___ Record excerpts

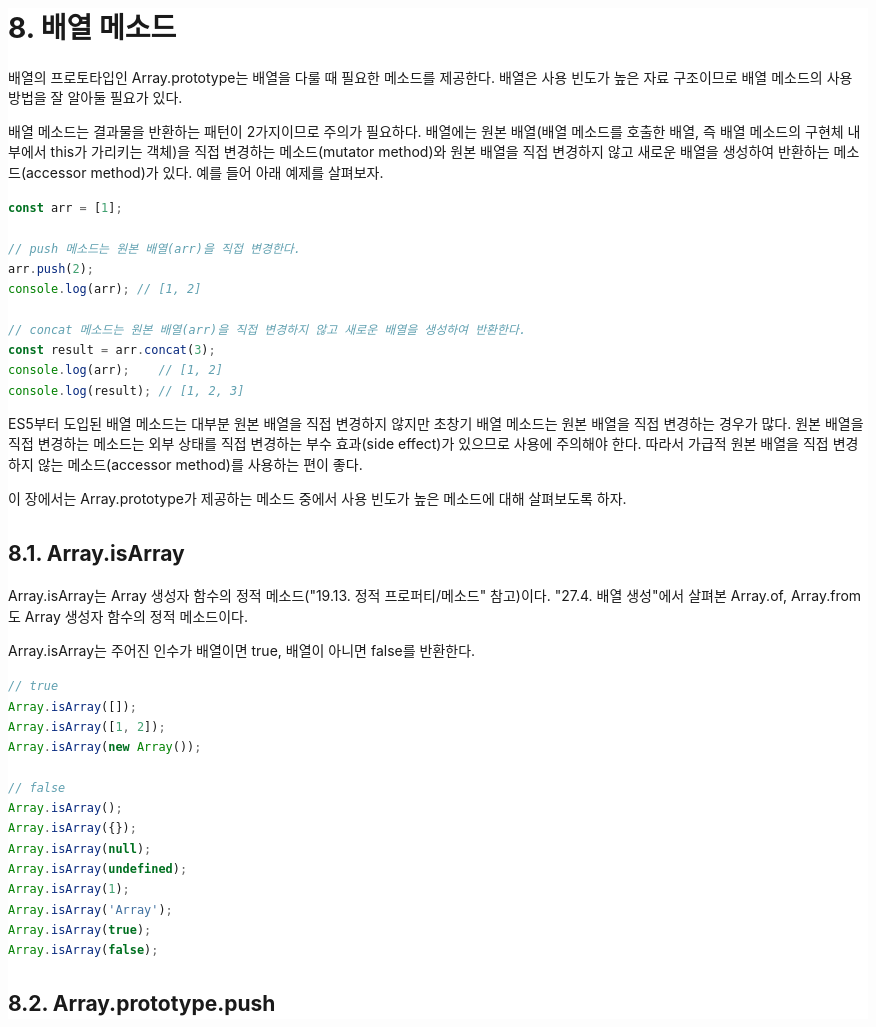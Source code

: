 # 8. 배열 메소드

배열의 프로토타입인 Array.prototype는 배열을 다룰 때 필요한 메소드를 제공한다. 배열은 사용 빈도가 높은 자료 구조이므로 배열 메소드의 사용 방법을 잘 알아둘 필요가 있다.

배열 메소드는 결과물을 반환하는 패턴이 2가지이므로 주의가 필요하다. 배열에는 원본 배열(배열 메소드를 호출한 배열, 즉 배열 메소드의 구현체 내부에서 this가 가리키는 객체)을 직접 변경하는 메소드(mutator method)와 원본 배열을 직접 변경하지 않고 새로운 배열을 생성하여 반환하는 메소드(accessor method)가 있다. 예를 들어 아래 예제를 살펴보자.

```javascript
const arr = [1];

// push 메소드는 원본 배열(arr)을 직접 변경한다.
arr.push(2);
console.log(arr); // [1, 2]

// concat 메소드는 원본 배열(arr)을 직접 변경하지 않고 새로운 배열을 생성하여 반환한다.
const result = arr.concat(3);
console.log(arr);    // [1, 2]
console.log(result); // [1, 2, 3]
```

ES5부터 도입된 배열 메소드는 대부분 원본 배열을 직접 변경하지 않지만 초창기 배열 메소드는 원본 배열을 직접 변경하는 경우가 많다. 원본 배열을 직접 변경하는 메소드는 외부 상태를 직접 변경하는 부수 효과(side effect)가 있으므로 사용에 주의해야 한다. 따라서 가급적 원본 배열을 직접 변경하지 않는 메소드(accessor method)를 사용하는 편이 좋다.

이 장에서는 Array.prototype가 제공하는 메소드 중에서 사용 빈도가 높은 메소드에 대해 살펴보도록 하자.

## 8.1. Array.isArray

Array.isArray는 Array 생성자 함수의 정적 메소드("19.13. 정적 프로퍼티/메소드" 참고)이다. "27.4. 배열 생성"에서 살펴본 Array.of, Array.from도 Array 생성자 함수의 정적 메소드이다.

Array.isArray는 주어진 인수가 배열이면 true, 배열이 아니면 false를 반환한다.

```javascript
// true
Array.isArray([]);
Array.isArray([1, 2]);
Array.isArray(new Array());

// false
Array.isArray();
Array.isArray({});
Array.isArray(null);
Array.isArray(undefined);
Array.isArray(1);
Array.isArray('Array');
Array.isArray(true);
Array.isArray(false);
```

## 8.2. Array.prototype.push
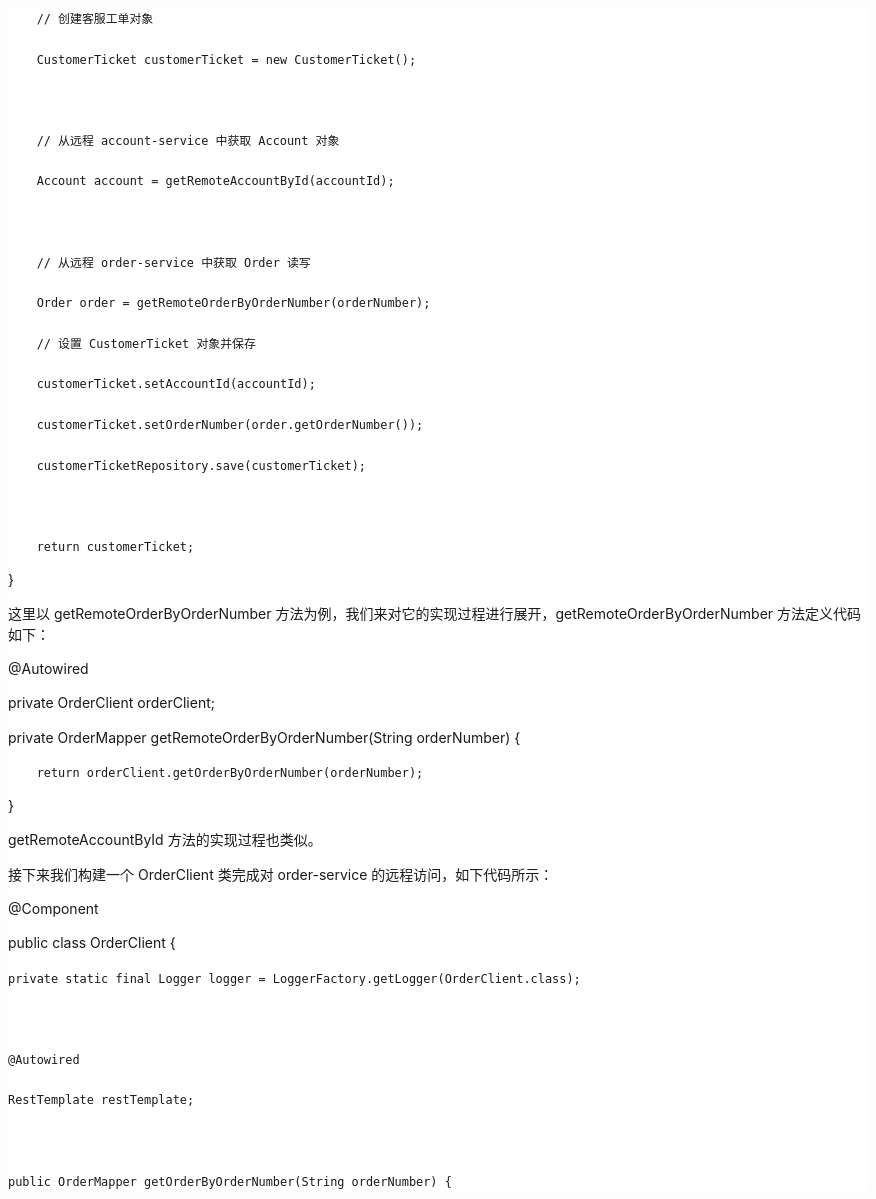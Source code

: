         // 创建客服工单对象

        CustomerTicket customerTicket = new CustomerTicket();

 

        // 从远程 account-service 中获取 Account 对象

        Account account = getRemoteAccountById(accountId);

 

        // 从远程 order-service 中获取 Order 读写

        Order order = getRemoteOrderByOrderNumber(orderNumber);

        // 设置 CustomerTicket 对象并保存

        customerTicket.setAccountId(accountId);

        customerTicket.setOrderNumber(order.getOrderNumber());

        customerTicketRepository.save(customerTicket);

 

        return customerTicket;

}


这里以 getRemoteOrderByOrderNumber 方法为例，我们来对它的实现过程进行展开，getRemoteOrderByOrderNumber 方法定义代码如下：

@Autowired

private OrderClient orderClient;

 

private OrderMapper getRemoteOrderByOrderNumber(String orderNumber) {

 

        return orderClient.getOrderByOrderNumber(orderNumber);

}


getRemoteAccountById 方法的实现过程也类似。

接下来我们构建一个 OrderClient 类完成对 order-service 的远程访问，如下代码所示：

@Component

public class OrderClient {

 

    private static final Logger logger = LoggerFactory.getLogger(OrderClient.class);

 

    @Autowired

    RestTemplate restTemplate;

 

    public OrderMapper getOrderByOrderNumber(String orderNumber) {

 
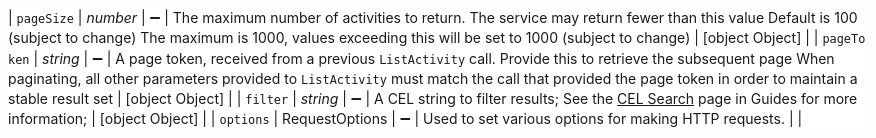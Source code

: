 | `pageSize`                                                                                                                                                                                                                                                          | *number*                                                                                                                                                                                                                                                            | :heavy_minus_sign:                                                                                                                                                                                                                                                  | The maximum number of activities to return. The service may return fewer than this value Default is 100 (subject to change) The maximum is 1000, values exceeding this will be set to 1000 (subject to change)                                                      | [object Object]                                                                                                                                                                                                                                                     |
| `pageToken`                                                                                                                                                                                                                                                         | *string*                                                                                                                                                                                                                                                            | :heavy_minus_sign:                                                                                                                                                                                                                                                  | A page token, received from a previous `ListActivity` call. Provide this to retrieve the subsequent page When paginating, all other parameters provided to `ListActivity` must match the call that provided the page token in order to maintain a stable result set | [object Object]                                                                                                                                                                                                                                                     |
| `filter`                                                                                                                                                                                                                                                            | *string*                                                                                                                                                                                                                                                            | :heavy_minus_sign:                                                                                                                                                                                                                                                  | A CEL string to filter results; See the [CEL Search](https://developer.apexclearing.com/apex-fintech-solutions/docs/cel-search) page in Guides for more information;                                                                                                | [object Object]                                                                                                                                                                                                                                                     |
| `options`                                                                                                                                                                                                                                                           | RequestOptions                                                                                                                                                                                                                                                      | :heavy_minus_sign:                                                                                                                                                                                                                                                  | Used to set various options for making HTTP requests.                                                                                                                                                                                                               |                                                                                                                                                                                                                                                                     |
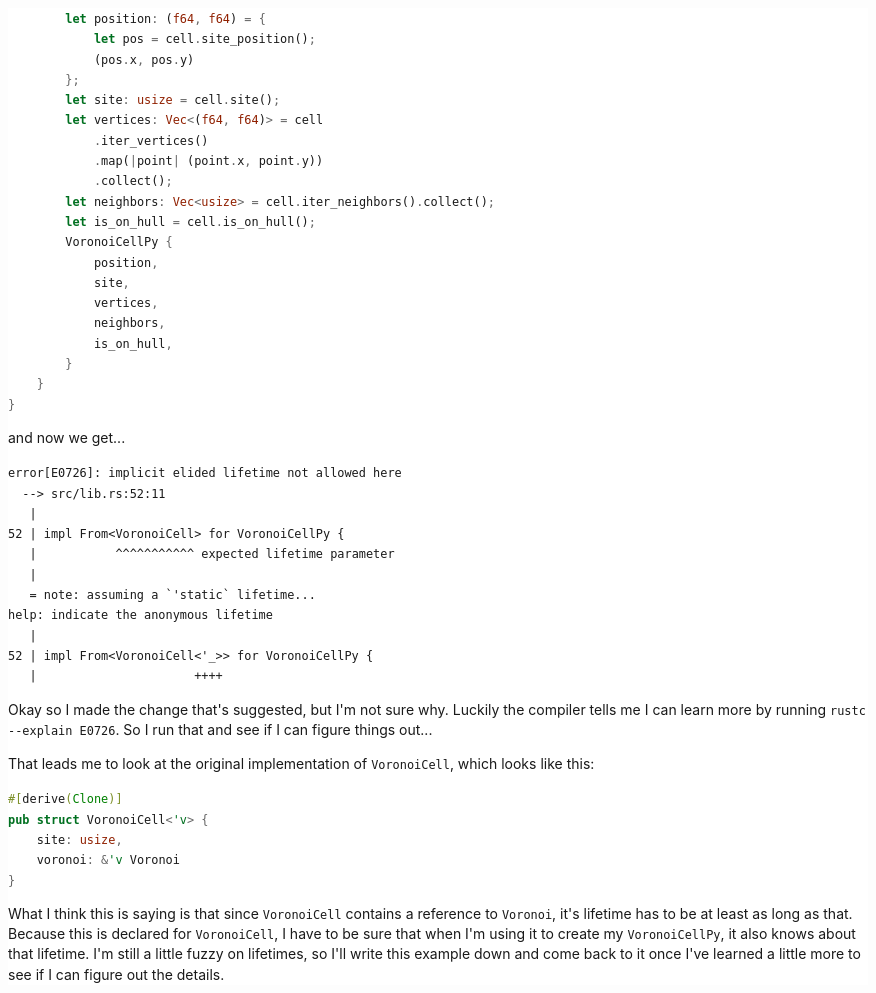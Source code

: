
 ```rust
        let position: (f64, f64) = {
            let pos = cell.site_position();
            (pos.x, pos.y)
        };
        let site: usize = cell.site();
        let vertices: Vec<(f64, f64)> = cell
            .iter_vertices()
            .map(|point| (point.x, point.y))
            .collect();
        let neighbors: Vec<usize> = cell.iter_neighbors().collect();
        let is_on_hull = cell.is_on_hull();
        VoronoiCellPy {
            position,
            site,
            vertices,
            neighbors,
            is_on_hull,
        }
    }
}
```

and now we get...

```txt
error[E0726]: implicit elided lifetime not allowed here
  --> src/lib.rs:52:11
   |
52 | impl From<VoronoiCell> for VoronoiCellPy {
   |           ^^^^^^^^^^^ expected lifetime parameter
   |
   = note: assuming a `'static` lifetime...
help: indicate the anonymous lifetime
   |
52 | impl From<VoronoiCell<'_>> for VoronoiCellPy {
   |                      ++++

```

Okay so I made the change that's suggested, but I'm not sure why. Luckily the compiler tells me I can learn more by running `rustc --explain E0726`. So I run that and see if I can figure things out...

That leads me to look at the original implementation of `VoronoiCell`, which looks like this:

```rust
#[derive(Clone)]
pub struct VoronoiCell<'v> {
    site: usize,
    voronoi: &'v Voronoi
}
```

What I think this is saying is that since `VoronoiCell` contains a reference to `Voronoi`, it's lifetime has to be at least as long as that. Because this is declared for `VoronoiCell`, I have to be sure that when I'm using it to create my `VoronoiCellPy`, it also knows about that lifetime. I'm still a little fuzzy on lifetimes, so I'll write this example down and come back to it once I've learned a little more to see if I can figure out the details.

______

### Task goal
Using the records above, pull out each line where the word "service" occurs.

### Your solution
        // 从远程 account-service 中获取 Account 对象
        // 从远程 order-service 中获取 Order 读写
接下来我们构建一个 OrderClient 类完成对 order-service 的远程访问，如下代码所示：
: | `pageSize`                                                                                                                                                                                                                                                          | *number*                                                                                                                                                                                                                                                            | :heavy_minus_sign:                                                                                                                                                                                                                                                  | The maximum number of activities to return. The service may return fewer than this value Default is 100 (subject to change) The maximum is 1000, values exceeding this will be set to 1000 (subject to change)                                                      | [object Object]                                                                                                                                                                                                                                                     |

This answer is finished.